Besides technical reasons such as inaccessible cable junctions in the ground, it is also an economical motivation to deploy only as many GridBoxes as necessary. In both pilot networks, most accessible nodes are equipped with a GridBox device in order to be able to evaluate the confidence metric of the state estimator by deliberately considering only a subset of the available measurement points. Section 6.1 explains the outcomes of this analysis. The state estimation associates to each node estimated values and confidence intervals for current and voltage.
Optimal power flow control
In order to dispatch all controllable prosumers (actors) in an optimal way, an application was developed that solves the three-phase optimal power flow (OPF) problem for the entire grid region with objectives like voltage stability or reducing line or transformer strain at multiple locations in the grid.
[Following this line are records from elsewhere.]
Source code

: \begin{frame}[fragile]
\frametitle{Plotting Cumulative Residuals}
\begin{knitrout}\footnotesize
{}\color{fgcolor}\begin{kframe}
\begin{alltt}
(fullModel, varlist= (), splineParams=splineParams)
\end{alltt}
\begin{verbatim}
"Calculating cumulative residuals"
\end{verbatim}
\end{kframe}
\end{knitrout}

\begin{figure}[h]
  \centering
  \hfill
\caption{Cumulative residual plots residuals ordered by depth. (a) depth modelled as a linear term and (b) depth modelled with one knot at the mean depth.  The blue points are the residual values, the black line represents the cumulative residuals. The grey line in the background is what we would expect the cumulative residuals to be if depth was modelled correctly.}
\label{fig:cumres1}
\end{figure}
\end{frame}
Further goals could be minimization of grid losses. With that, the DSO will be able to choose among several objective functions.
In order to be reactive enough for voltage stability improvement, the computational load needs to be kept low. This has been achieved by implementing a single-timestep OPF using sequential linear programming (after conducting some preliminary studies based on semidefinite programming, see ). Actors with storage capabilities are often controlled using model predictive control (MPC) . As this project focuses on the geographical extent as well as high control reactivity in the order of seconds, such a computation-heavy approach has been neglected.
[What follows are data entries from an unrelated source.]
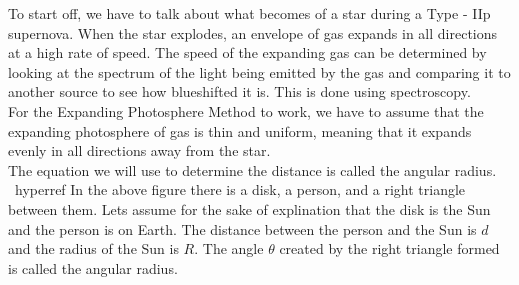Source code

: To start off, we have to talk about what becomes of a star during a Type - IIp supernova.
When the star explodes, an envelope of gas expands in all directions at a high rate of speed.
The speed of the expanding gas can be determined by looking at the spectrum of the light being 
emitted by the gas and comparing it to another source to see how blueshifted it is. This is done 
using spectroscopy. 
\\
For the Expanding Photosphere Method to work, we have to assume that the expanding photosphere of gas 
is thin and uniform, meaning that it expands evenly in all directions away from the star.
\\
The equation we will use to determine the distance is called the angular radius.
\ hyperref
In the above figure there is a disk, a person, and a right triangle between them.
Lets assume for the sake of explination that the disk is the Sun and the person is on Earth.
The distance between the person and the Sun is $d$ and the radius of the Sun is $R$.
The angle $\theta$ created by the right triangle formed is called the angular radius.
In the pilot grids, the optimizer can control PV plants by curtailing active power or requesting a certain power factor. A BESS located in the ewz pilot grid can be controlled in active as well as reactive power. Water boilers as well as heatpumps can be switched on or off in order to shift their load.
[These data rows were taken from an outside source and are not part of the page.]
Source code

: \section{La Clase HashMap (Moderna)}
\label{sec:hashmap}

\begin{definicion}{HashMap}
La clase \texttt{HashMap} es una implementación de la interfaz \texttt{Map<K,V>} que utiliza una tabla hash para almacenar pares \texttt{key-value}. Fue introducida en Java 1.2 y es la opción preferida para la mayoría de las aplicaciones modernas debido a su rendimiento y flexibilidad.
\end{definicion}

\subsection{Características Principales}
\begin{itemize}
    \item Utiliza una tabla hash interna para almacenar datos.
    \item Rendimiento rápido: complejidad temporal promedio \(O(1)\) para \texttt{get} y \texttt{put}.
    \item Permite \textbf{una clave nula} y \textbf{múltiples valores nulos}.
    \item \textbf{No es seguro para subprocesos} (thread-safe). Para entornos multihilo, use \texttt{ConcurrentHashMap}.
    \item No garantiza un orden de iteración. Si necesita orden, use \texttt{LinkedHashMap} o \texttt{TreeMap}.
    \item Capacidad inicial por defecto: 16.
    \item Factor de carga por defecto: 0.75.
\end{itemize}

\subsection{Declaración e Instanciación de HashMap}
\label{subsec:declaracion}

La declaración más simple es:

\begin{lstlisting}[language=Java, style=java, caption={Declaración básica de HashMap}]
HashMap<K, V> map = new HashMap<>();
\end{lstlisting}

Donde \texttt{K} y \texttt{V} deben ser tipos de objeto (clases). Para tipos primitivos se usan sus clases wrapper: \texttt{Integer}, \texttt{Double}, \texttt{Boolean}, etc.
The actual state of the distribution network is calculated and evaluated against the permissible operational limits at every instant. To visualize the actual state of the grid as well as constraint violations and historic data, a cockpit has been developed as a web-service as shown in Fig. 5. Three-phase voltages as well as power flows are animated in real time, providing the DSO with a today lacking level of transparency for the lower grid regions.
The second major set of possible functionalities can be seen as a by-product of the aforementioned real-time applications. An archive with measured values, like synchrophasors and harmonics of voltages and currents as well as outputs of the real-time algorithms, like estimated values, switching states and optimizer set-point values, can be used to improve existing algorithms and develop new applications with respect to realistic conditions. The synchrophasor measurements could be used to develop sophisticated state estimation algorithms based on machine-learning techniques. As another example, the load and voltage profiles could lead to more efficient network planning. Furthermore, the capability of the GridBox to measure synchronized phasors would allow the implementation of innovative future applications such as fault detection (i.e. locate the exact place where a fault has appeared), transient analysis, detection of unintentional islanding or management and operation of micro-grids (i.e. reconnect a part of the grid without injecting disturbances).
The GridBox platform is designed as open as possible in order to be able to address future questions that are not yet foreseeable today or that require longterm data.